Our alternate proposal was that confrontation is multi-dimensional and includes all form of extra parliamentary struggles, such as civil disobedience, picketing, marches etc., and metaphorically, I raised my arms to indicate that if it does come to that, we do have arms. This symbolic gesture raised the tempo somewhat in favor of confrontation.
Moses, a proponent of dialogue, was quick on the counter attack and said, “Yes we need arms, but first you have to have brains to make a revolution”. I did not follow the thinking of his brain then for dialogue, and certainly do not now by his junior coalition with the PNC.
Most of the prominent members of the present PNC were former ministers, presidential advisers, police and army officers during the Burnham regime. The nature of that monster has not changed; we just need to reflect on how the delegates of the Linden PNC were treated at their last congress to understand the dominating nature of the leadership of the PNC when you hold a different view-point.

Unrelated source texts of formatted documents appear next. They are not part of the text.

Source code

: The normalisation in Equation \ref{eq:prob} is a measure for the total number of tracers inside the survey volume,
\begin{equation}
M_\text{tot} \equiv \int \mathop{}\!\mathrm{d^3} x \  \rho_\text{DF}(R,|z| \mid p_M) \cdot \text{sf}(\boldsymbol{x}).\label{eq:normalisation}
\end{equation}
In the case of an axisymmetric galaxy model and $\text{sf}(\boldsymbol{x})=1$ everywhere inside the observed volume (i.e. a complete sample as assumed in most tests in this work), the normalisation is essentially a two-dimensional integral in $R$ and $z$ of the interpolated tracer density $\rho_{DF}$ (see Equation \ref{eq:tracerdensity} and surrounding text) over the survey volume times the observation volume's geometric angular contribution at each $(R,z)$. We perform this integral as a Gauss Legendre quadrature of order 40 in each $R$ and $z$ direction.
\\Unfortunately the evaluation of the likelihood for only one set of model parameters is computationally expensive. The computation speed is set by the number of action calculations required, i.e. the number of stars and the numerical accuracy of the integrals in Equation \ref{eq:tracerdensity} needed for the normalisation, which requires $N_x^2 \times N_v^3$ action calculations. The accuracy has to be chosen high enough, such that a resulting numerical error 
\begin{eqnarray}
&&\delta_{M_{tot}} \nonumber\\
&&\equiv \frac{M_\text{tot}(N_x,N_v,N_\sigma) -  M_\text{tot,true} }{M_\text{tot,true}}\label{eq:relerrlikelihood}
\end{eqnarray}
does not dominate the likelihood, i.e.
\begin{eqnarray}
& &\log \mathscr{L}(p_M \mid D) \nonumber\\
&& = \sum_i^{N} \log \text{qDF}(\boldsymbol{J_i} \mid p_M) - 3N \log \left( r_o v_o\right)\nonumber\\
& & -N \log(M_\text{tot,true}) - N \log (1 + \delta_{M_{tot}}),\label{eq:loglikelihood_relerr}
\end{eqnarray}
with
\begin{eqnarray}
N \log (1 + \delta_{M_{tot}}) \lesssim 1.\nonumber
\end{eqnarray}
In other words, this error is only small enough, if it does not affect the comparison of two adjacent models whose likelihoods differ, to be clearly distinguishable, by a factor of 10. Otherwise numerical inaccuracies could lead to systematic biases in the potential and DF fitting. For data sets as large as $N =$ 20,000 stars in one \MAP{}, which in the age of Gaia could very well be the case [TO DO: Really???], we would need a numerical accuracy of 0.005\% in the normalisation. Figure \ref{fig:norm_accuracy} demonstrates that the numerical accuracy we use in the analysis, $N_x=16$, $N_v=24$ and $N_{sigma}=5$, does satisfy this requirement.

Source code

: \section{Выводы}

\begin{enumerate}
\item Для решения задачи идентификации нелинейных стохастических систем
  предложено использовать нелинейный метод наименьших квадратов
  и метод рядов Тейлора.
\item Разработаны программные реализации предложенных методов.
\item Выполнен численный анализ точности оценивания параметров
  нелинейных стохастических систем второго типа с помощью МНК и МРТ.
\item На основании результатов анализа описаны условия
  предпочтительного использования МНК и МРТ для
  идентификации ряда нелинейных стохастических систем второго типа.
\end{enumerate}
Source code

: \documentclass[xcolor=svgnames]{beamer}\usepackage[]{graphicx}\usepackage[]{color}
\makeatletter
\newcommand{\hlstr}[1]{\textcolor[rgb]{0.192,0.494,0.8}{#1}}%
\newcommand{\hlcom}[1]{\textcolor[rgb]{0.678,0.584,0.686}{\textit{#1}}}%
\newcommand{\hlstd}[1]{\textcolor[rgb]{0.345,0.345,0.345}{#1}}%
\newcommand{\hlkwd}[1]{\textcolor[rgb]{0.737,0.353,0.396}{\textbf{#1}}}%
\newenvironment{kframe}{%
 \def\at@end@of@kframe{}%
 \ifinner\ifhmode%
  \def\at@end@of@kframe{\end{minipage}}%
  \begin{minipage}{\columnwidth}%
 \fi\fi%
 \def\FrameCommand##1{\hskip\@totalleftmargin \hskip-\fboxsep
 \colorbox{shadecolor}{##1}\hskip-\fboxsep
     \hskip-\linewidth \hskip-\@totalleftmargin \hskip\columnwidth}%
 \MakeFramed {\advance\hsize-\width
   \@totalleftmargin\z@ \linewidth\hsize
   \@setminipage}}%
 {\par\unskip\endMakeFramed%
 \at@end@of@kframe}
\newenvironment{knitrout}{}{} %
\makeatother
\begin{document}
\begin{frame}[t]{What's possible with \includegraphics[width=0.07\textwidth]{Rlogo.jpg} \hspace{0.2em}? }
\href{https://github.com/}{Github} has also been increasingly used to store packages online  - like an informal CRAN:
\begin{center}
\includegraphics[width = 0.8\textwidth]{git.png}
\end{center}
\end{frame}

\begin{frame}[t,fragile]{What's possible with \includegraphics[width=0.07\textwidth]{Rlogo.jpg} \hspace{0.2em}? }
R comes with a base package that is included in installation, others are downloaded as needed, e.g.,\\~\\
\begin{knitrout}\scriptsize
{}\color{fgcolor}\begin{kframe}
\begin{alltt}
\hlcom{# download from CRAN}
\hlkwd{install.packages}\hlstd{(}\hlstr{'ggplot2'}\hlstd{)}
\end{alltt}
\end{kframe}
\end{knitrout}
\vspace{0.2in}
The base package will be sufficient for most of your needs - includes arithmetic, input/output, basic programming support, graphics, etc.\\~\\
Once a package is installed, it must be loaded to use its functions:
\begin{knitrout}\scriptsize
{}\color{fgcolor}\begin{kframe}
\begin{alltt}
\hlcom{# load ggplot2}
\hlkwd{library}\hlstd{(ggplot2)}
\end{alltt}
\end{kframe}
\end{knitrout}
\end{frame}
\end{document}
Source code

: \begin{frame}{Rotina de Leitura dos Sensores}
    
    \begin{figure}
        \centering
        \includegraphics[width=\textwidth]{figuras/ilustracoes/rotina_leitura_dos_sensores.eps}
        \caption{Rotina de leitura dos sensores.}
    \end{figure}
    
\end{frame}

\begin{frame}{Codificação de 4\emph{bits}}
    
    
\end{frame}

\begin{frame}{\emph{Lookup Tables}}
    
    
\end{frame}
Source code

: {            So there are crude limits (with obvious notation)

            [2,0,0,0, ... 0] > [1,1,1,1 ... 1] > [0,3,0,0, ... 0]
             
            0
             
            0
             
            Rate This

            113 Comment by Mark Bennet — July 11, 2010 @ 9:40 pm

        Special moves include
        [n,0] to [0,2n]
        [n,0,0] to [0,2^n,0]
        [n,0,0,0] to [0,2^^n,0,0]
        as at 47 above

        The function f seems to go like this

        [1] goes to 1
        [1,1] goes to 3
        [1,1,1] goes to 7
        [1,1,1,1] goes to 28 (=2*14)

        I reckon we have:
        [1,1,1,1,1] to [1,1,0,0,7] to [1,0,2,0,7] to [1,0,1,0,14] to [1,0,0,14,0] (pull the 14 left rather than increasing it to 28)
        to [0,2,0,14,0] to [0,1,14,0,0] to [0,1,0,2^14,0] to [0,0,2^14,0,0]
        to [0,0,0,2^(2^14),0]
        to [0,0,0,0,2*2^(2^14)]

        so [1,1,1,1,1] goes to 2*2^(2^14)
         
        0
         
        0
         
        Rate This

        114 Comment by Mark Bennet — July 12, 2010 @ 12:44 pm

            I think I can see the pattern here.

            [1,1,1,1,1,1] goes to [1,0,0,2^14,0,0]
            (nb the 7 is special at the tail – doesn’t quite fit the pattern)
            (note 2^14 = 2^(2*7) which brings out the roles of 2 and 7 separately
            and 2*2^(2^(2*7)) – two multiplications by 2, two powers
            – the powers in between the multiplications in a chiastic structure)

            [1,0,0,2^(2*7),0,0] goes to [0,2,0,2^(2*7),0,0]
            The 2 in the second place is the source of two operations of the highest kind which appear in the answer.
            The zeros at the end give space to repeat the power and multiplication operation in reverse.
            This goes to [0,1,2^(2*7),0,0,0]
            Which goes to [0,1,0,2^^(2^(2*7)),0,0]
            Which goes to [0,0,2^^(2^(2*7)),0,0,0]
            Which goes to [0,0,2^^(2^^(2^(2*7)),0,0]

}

I am still trying to figure out how Moses’s brains would tell him that the PNC will treat his party different when their views do not coincide. The dictatorial tendencies of the PNC is just at a sub-surface level; and once they are in the driving sea, there is no guarantee that they will act democratically. The lust for power sometimes makes us sell our noble principles to the altar of opportunism, and in the favorite word of Guyana’s only anarchist, maybe Moses’s brain might be having some amount of miasma.